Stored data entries
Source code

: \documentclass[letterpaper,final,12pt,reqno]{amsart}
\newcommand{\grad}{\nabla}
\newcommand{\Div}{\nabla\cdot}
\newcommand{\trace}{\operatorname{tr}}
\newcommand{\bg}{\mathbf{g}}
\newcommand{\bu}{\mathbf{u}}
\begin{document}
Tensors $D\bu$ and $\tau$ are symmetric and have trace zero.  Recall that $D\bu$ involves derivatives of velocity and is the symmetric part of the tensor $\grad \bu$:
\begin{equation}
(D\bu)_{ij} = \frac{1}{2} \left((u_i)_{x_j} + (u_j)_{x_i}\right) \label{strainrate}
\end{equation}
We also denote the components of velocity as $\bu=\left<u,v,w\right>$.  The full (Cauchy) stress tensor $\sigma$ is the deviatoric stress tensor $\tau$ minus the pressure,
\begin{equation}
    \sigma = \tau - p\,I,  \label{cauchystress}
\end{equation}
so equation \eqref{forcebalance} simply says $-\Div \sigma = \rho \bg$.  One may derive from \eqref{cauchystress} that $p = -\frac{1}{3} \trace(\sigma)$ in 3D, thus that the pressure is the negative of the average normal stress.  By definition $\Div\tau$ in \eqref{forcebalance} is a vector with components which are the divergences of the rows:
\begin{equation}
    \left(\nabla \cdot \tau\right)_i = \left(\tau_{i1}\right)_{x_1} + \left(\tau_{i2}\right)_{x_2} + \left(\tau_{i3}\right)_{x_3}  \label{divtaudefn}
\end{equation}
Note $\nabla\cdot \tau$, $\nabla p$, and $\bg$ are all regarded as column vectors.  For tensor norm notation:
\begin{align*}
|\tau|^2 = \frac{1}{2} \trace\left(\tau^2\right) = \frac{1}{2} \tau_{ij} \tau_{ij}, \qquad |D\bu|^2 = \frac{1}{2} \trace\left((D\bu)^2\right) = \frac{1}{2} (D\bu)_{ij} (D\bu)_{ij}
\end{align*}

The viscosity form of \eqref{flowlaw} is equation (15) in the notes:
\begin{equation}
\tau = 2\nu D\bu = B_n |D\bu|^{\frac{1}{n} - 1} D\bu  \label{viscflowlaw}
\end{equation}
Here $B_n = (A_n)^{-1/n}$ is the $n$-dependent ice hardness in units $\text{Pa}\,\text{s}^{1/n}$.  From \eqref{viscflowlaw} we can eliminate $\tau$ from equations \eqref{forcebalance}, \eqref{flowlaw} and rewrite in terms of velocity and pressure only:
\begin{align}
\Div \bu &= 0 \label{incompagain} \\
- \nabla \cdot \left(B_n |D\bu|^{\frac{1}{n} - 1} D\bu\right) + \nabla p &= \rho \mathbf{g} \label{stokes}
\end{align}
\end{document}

- [EXERCISE GOAL] Check every line of the records, and copy the ones that hold the word "align".

- [ANSWER BELOW]
\begin{align*}
\end{align*}
\begin{align}
\end{align}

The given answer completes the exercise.